I had been having issues with headaches. Kind of a constant pressure on my temples and forehead. The dull ache had been there for about a month and showed no sign of letting up. This was frightening to me because I’m not a headache person. I never got headaches. There’s no natural reason for this, I thought. I’m not under a lot of stress or tension. I haven’t fallen or suffered a concussion. I don’t have eye strain. When I told all this to my neurologist, he immediately scheduled me for an MRI scan of my brain.
So there I lay, motionless, eyes closed, tightly stuffed into a narrow tube, a machine probing my skull, with only my thoughts to keep me company. I said a few prayers. Then, being a natural born pessimist, I chose to prepare myself for the worst possible scenario. What if they find a brain tumor? What then?
If this is the beginning of the end, what am I to make of my life? After pondering the possibility, I decided I’m not afraid to die. I know my eternal future is secure. I thought about how incredibly blessed I have been. Wife, kids, grandkids, career and friends. I’ve truly had it all.

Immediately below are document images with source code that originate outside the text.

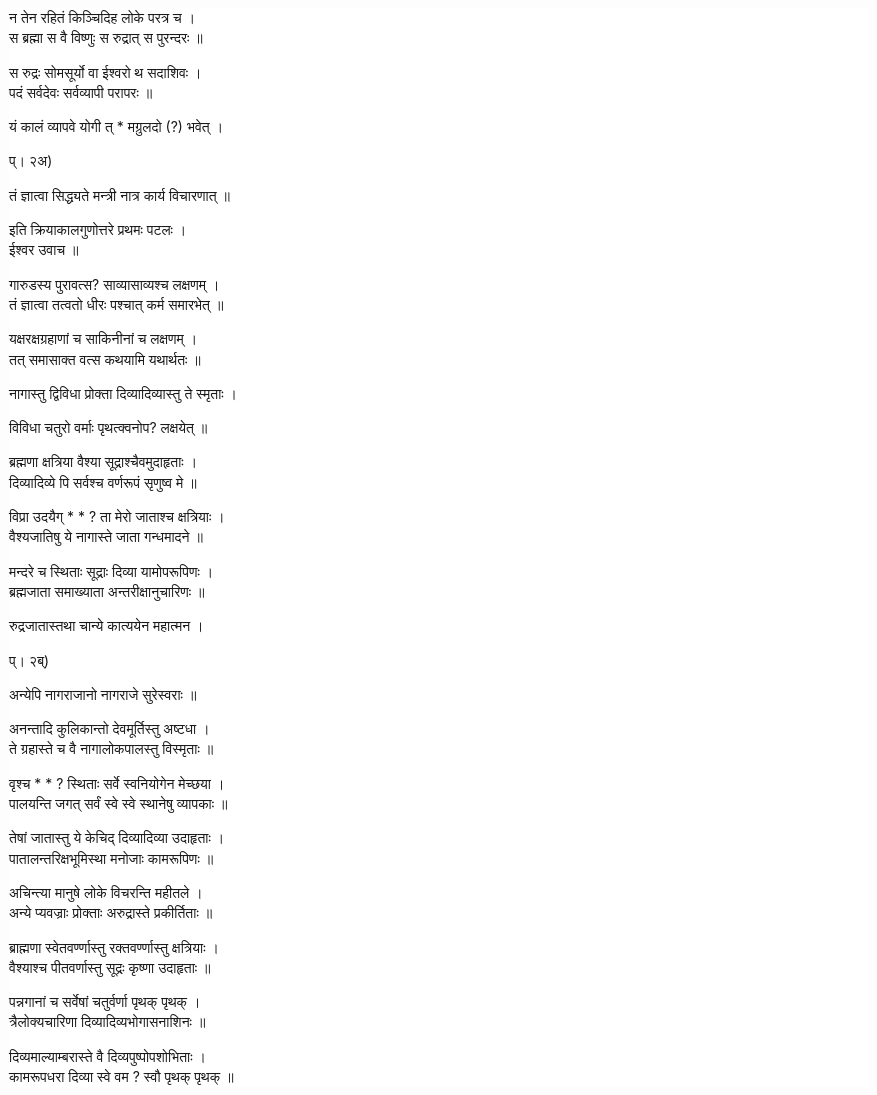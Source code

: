 न तेन रहितं किञ्चिदिह लोके परत्र च ।   
स ब्रह्मा स वै विष्णुः स रुद्रात् स पुरन्दरः ॥  
  
स रुद्रः सोमसूर्यो वा ईश्वरो थ सदाशिवः ।  
पदं सर्वदेवः सर्वव्यापी परापरः ॥  
  
यं कालं व्यापवे योगी त् * मग्रुलदो (?) भवेत् ।  
  
प्। २अ)  
  
तं ज्ञात्वा सिद्ध्यते मन्त्री नात्र कार्य विचारणात् ॥  
  
इति क्रियाकालगुणोत्तरे प्रथमः पटलः ।  
ईश्वर उवाच ॥  
    
गारुडस्य पुरावत्स? साव्यासाव्यश्च लक्षणम् ।  
तं ज्ञात्वा तत्वतो धीरः पश्चात् कर्म समारभेत् ॥  
  
यक्षरक्षग्रहाणां च साकिनीनां च लक्षणम् ।  
तत् समासाक्त वत्स कथयामि यथार्थतः ॥  
  
नागास्तु द्विविधा प्रोक्ता दिव्यादिव्यास्तु ते स्मृताः ।  
  
विविधा चतुरो वर्माः पृथत्क्वनोप? लक्षयेत् ॥  
  
ब्रह्मणा क्षत्रिया वैश्या सूद्राश्चैवमुदाहृताः ।  
दिव्यादिव्ये पि सर्वश्च वर्णरूपं सृणुष्व मे ॥  
  
विप्रा उदयैग् * * ? ता मेरो जाताश्च क्षत्रियाः ।  
वैश्यजातिषु ये नागास्ते जाता गन्धमादने ॥  
  
मन्दरे च स्थिताः सूद्राः दिव्या यामोपरूपिणः ।  
ब्रह्मजाता समाख्याता अन्तरीक्षानुचारिणः ॥  
  
रुद्रजातास्तथा चान्ये कात्ययेन महात्मन ।  
  
प्। २ब्)  
  
अन्येपि नागराजानो नागराजे सुरेस्वराः ॥  
  
अनन्तादि कुलिकान्तो देवमूर्तिस्तु अष्टधा ।  
ते ग्रहास्ते च वै नागालोकपालस्तु विस्मृताः ॥  
  
वृश्च * * ? स्थिताः सर्वे स्वनियोगेन मेच्छया ।  
पालयन्ति जगत् सर्वं स्वे स्वे स्थानेषु व्यापकाः ॥  
  
तेषां जातास्तु ये केचिद् दिव्यादिव्या उदाहृताः ।  
पातालन्तरिक्षभूमिस्था मनोजाः कामरूपिणः ॥  
  
अचिन्त्या मानुषे लोके विचरन्ति महीतले ।  
अन्ये प्यवज्राः प्रोक्ताः अरुद्रास्ते प्रकीर्तिताः ॥  
  
ब्राह्मणा स्वेतवर्ण्णास्तु रक्तवर्ण्णास्तु क्षत्रियाः ।  
वैश्याश्च पीतवर्णास्तु सूद्रः कृष्णा उदाहृताः ॥  
  
पन्नगानां च सर्वेषां चतुर्वर्णा पृथक् पृथक् ।  
त्रैलोक्यचारिणा दिव्यादिव्यभोगासनाशिनः ॥  
  
दिव्यमाल्याम्बरास्ते वै दिव्यपुष्पोपशोभिताः ।  
कामरूपधरा दिव्या स्वे वम ? स्वौ पृथक् पृथक् ॥  
  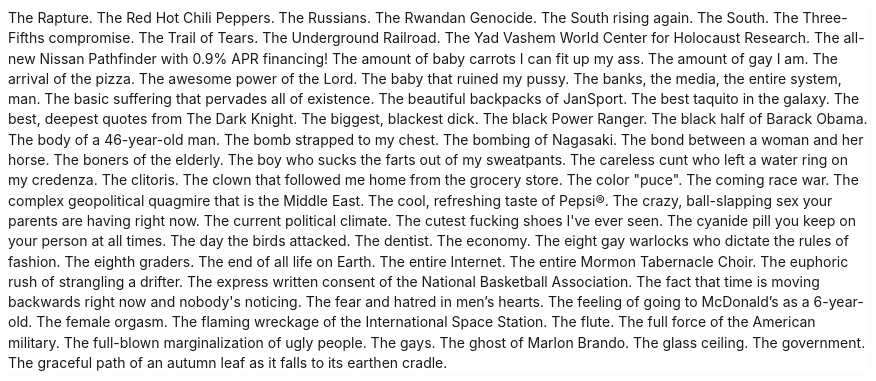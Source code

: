 The Rapture.
The Red Hot Chili Peppers.
The Russians.
The Rwandan Genocide.
The South rising again.
The South.
The Three-Fifths compromise.
The Trail of Tears.
The Underground Railroad.
The Yad Vashem World Center for Holocaust Research.
The all-new Nissan Pathfinder with 0.9% APR financing!
The amount of baby carrots I can fit up my ass.
The amount of gay I am.
The arrival of the pizza.
The awesome power of the Lord.
The baby that ruined my pussy.
The banks, the media, the entire system, man.
The basic suffering that pervades all of existence.
The beautiful backpacks of JanSport.
The best taquito in the galaxy.
The best, deepest quotes from The Dark Knight.
The biggest, blackest dick.
The black Power Ranger.
The black half of Barack Obama.
The body of a 46-year-old man.
The bomb strapped to my chest.
The bombing of Nagasaki.
The bond between a woman and her horse.
The boners of the elderly.
The boy who sucks the farts out of my sweatpants.
The careless cunt who left a water ring on my credenza.
The clitoris.
The clown that followed me home from the grocery store.
The color "puce".
The coming race war.
The complex geopolitical quagmire that is the Middle East.
The cool, refreshing taste of Pepsi®.
The crazy, ball-slapping sex your parents are having right now.
The current political climate.
The cutest fucking shoes I've ever seen.
The cyanide pill you keep on your person at all times.
The day the birds attacked.
The dentist.
The economy.
The eight gay warlocks who dictate the rules of fashion.
The eighth graders.
The end of all life on Earth.
The entire Internet.
The entire Mormon Tabernacle Choir.
The euphoric rush of strangling a drifter.
The express written consent of the National Basketball Association.
The fact that time is moving backwards right now and nobody's noticing.
The fear and hatred in men’s hearts.
The feeling of going to McDonald’s as a 6-year-old.
The female orgasm.
The flaming wreckage of the International Space Station.
The flute.
The full force of the American military.
The full-blown marginalization of ugly people.
The gays.
The ghost of Marlon Brando.
The glass ceiling.
The government.
The graceful path of an autumn leaf as it falls to its earthen cradle.
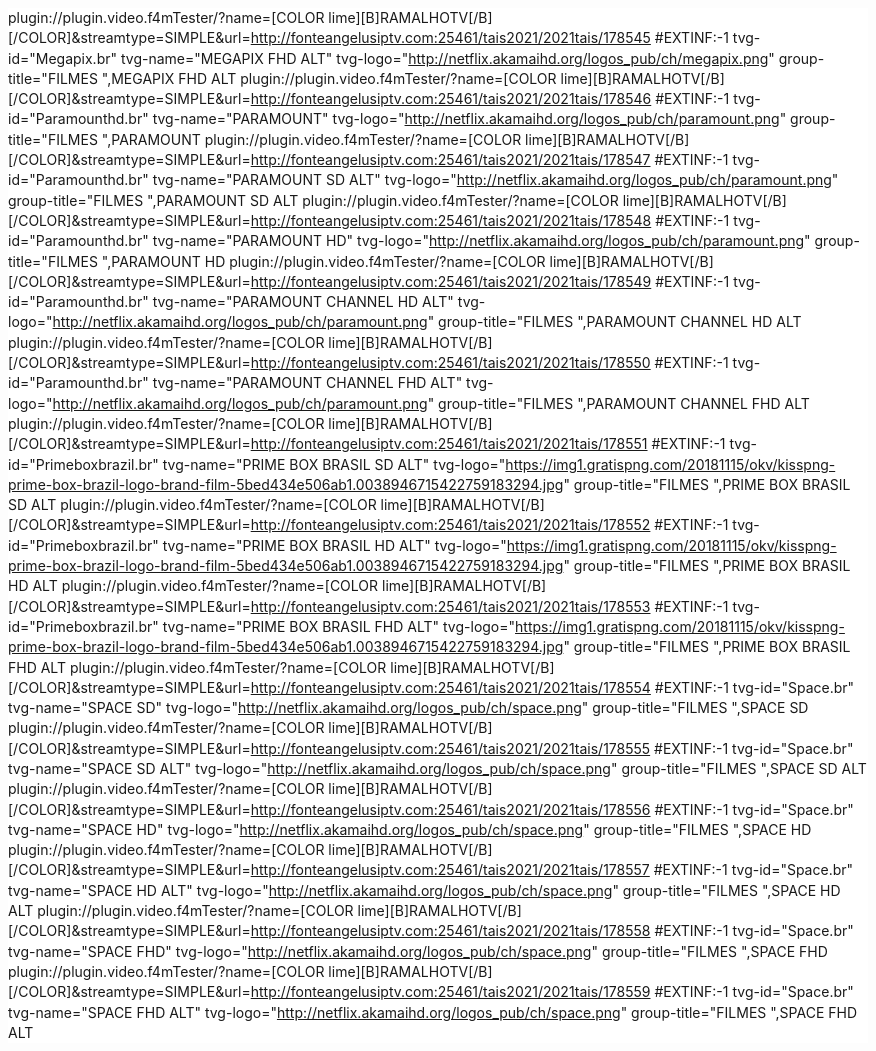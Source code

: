 plugin://plugin.video.f4mTester/?name=[COLOR lime][B]RAMALHOTV[/B][/COLOR]&streamtype=SIMPLE&url=http://fonteangelusiptv.com:25461/tais2021/2021tais/178545
#EXTINF:-1 tvg-id="Megapix.br" tvg-name="MEGAPIX FHD ALT" tvg-logo="http://netflix.akamaihd.org/logos_pub/ch/megapix.png" group-title="FILMES ",MEGAPIX FHD ALT
plugin://plugin.video.f4mTester/?name=[COLOR lime][B]RAMALHOTV[/B][/COLOR]&streamtype=SIMPLE&url=http://fonteangelusiptv.com:25461/tais2021/2021tais/178546
#EXTINF:-1 tvg-id="Paramounthd.br" tvg-name="PARAMOUNT" tvg-logo="http://netflix.akamaihd.org/logos_pub/ch/paramount.png" group-title="FILMES ",PARAMOUNT
plugin://plugin.video.f4mTester/?name=[COLOR lime][B]RAMALHOTV[/B][/COLOR]&streamtype=SIMPLE&url=http://fonteangelusiptv.com:25461/tais2021/2021tais/178547
#EXTINF:-1 tvg-id="Paramounthd.br" tvg-name="PARAMOUNT SD ALT" tvg-logo="http://netflix.akamaihd.org/logos_pub/ch/paramount.png" group-title="FILMES ",PARAMOUNT SD ALT
plugin://plugin.video.f4mTester/?name=[COLOR lime][B]RAMALHOTV[/B][/COLOR]&streamtype=SIMPLE&url=http://fonteangelusiptv.com:25461/tais2021/2021tais/178548
#EXTINF:-1 tvg-id="Paramounthd.br" tvg-name="PARAMOUNT HD" tvg-logo="http://netflix.akamaihd.org/logos_pub/ch/paramount.png" group-title="FILMES ",PARAMOUNT HD
plugin://plugin.video.f4mTester/?name=[COLOR lime][B]RAMALHOTV[/B][/COLOR]&streamtype=SIMPLE&url=http://fonteangelusiptv.com:25461/tais2021/2021tais/178549
#EXTINF:-1 tvg-id="Paramounthd.br" tvg-name="PARAMOUNT CHANNEL HD ALT" tvg-logo="http://netflix.akamaihd.org/logos_pub/ch/paramount.png" group-title="FILMES ",PARAMOUNT CHANNEL HD ALT
plugin://plugin.video.f4mTester/?name=[COLOR lime][B]RAMALHOTV[/B][/COLOR]&streamtype=SIMPLE&url=http://fonteangelusiptv.com:25461/tais2021/2021tais/178550
#EXTINF:-1 tvg-id="Paramounthd.br" tvg-name="PARAMOUNT CHANNEL FHD ALT" tvg-logo="http://netflix.akamaihd.org/logos_pub/ch/paramount.png" group-title="FILMES ",PARAMOUNT CHANNEL FHD ALT
plugin://plugin.video.f4mTester/?name=[COLOR lime][B]RAMALHOTV[/B][/COLOR]&streamtype=SIMPLE&url=http://fonteangelusiptv.com:25461/tais2021/2021tais/178551
#EXTINF:-1 tvg-id="Primeboxbrazil.br" tvg-name="PRIME BOX BRASIL SD ALT" tvg-logo="https://img1.gratispng.com/20181115/okv/kisspng-prime-box-brazil-logo-brand-film-5bed434e506ab1.0038946715422759183294.jpg" group-title="FILMES ",PRIME BOX BRASIL SD ALT
plugin://plugin.video.f4mTester/?name=[COLOR lime][B]RAMALHOTV[/B][/COLOR]&streamtype=SIMPLE&url=http://fonteangelusiptv.com:25461/tais2021/2021tais/178552
#EXTINF:-1 tvg-id="Primeboxbrazil.br" tvg-name="PRIME BOX BRASIL HD ALT" tvg-logo="https://img1.gratispng.com/20181115/okv/kisspng-prime-box-brazil-logo-brand-film-5bed434e506ab1.0038946715422759183294.jpg" group-title="FILMES ",PRIME BOX BRASIL HD ALT
plugin://plugin.video.f4mTester/?name=[COLOR lime][B]RAMALHOTV[/B][/COLOR]&streamtype=SIMPLE&url=http://fonteangelusiptv.com:25461/tais2021/2021tais/178553
#EXTINF:-1 tvg-id="Primeboxbrazil.br" tvg-name="PRIME BOX BRASIL FHD ALT" tvg-logo="https://img1.gratispng.com/20181115/okv/kisspng-prime-box-brazil-logo-brand-film-5bed434e506ab1.0038946715422759183294.jpg" group-title="FILMES ",PRIME BOX BRASIL FHD ALT
plugin://plugin.video.f4mTester/?name=[COLOR lime][B]RAMALHOTV[/B][/COLOR]&streamtype=SIMPLE&url=http://fonteangelusiptv.com:25461/tais2021/2021tais/178554
#EXTINF:-1 tvg-id="Space.br" tvg-name="SPACE SD" tvg-logo="http://netflix.akamaihd.org/logos_pub/ch/space.png" group-title="FILMES ",SPACE SD
plugin://plugin.video.f4mTester/?name=[COLOR lime][B]RAMALHOTV[/B][/COLOR]&streamtype=SIMPLE&url=http://fonteangelusiptv.com:25461/tais2021/2021tais/178555
#EXTINF:-1 tvg-id="Space.br" tvg-name="SPACE SD ALT" tvg-logo="http://netflix.akamaihd.org/logos_pub/ch/space.png" group-title="FILMES ",SPACE SD ALT
plugin://plugin.video.f4mTester/?name=[COLOR lime][B]RAMALHOTV[/B][/COLOR]&streamtype=SIMPLE&url=http://fonteangelusiptv.com:25461/tais2021/2021tais/178556
#EXTINF:-1 tvg-id="Space.br" tvg-name="SPACE HD" tvg-logo="http://netflix.akamaihd.org/logos_pub/ch/space.png" group-title="FILMES ",SPACE HD
plugin://plugin.video.f4mTester/?name=[COLOR lime][B]RAMALHOTV[/B][/COLOR]&streamtype=SIMPLE&url=http://fonteangelusiptv.com:25461/tais2021/2021tais/178557
#EXTINF:-1 tvg-id="Space.br" tvg-name="SPACE HD ALT" tvg-logo="http://netflix.akamaihd.org/logos_pub/ch/space.png" group-title="FILMES ",SPACE HD ALT
plugin://plugin.video.f4mTester/?name=[COLOR lime][B]RAMALHOTV[/B][/COLOR]&streamtype=SIMPLE&url=http://fonteangelusiptv.com:25461/tais2021/2021tais/178558
#EXTINF:-1 tvg-id="Space.br" tvg-name="SPACE FHD" tvg-logo="http://netflix.akamaihd.org/logos_pub/ch/space.png" group-title="FILMES ",SPACE FHD
plugin://plugin.video.f4mTester/?name=[COLOR lime][B]RAMALHOTV[/B][/COLOR]&streamtype=SIMPLE&url=http://fonteangelusiptv.com:25461/tais2021/2021tais/178559
#EXTINF:-1 tvg-id="Space.br" tvg-name="SPACE FHD ALT" tvg-logo="http://netflix.akamaihd.org/logos_pub/ch/space.png" group-title="FILMES ",SPACE FHD ALT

I thought about regrets. People I wish I had treated better. Situations I could have handled with more love and patience. I thought about goals I had not yet accomplished. I thought about my grandkids growing up, wondering if I had established any kind of legacy in their minds, or if they would remember me at all. I thought about those who have crossed over before me, Mom and Dad, Grandma, a grandchild that was lost at birth, so many dear friends. I’m going to see them again! That gave me a warm feeling. I thought about that verse in the Bible where Jesus said “I go to prepare a place for you”.
It was at that point I felt the anxiety drain out of my body. I found myself at peace as the weird electronic noises around me stopped, and I felt myself being slid out of the tube. Whatever you want Lord, I’m ready to face it.
The next day the neurologist called to tell me my MRI was completely normal. No brain tumors. I’m on medication for the headaches, and they seem to be getting better. But I can’t stop thinking about the feeling of security and tranquility I felt coming out of that tube. I scrambled to find that Bible passage. It’s John 14:2-3.
“My Father’s house has many rooms. If it were not so, would I have told you that I am going to prepare a place for you? And if I have prepared a place for you, I will come back and take you to be with me so you also can be where I am.”
Turns out I wasn’t alone in that tube after all.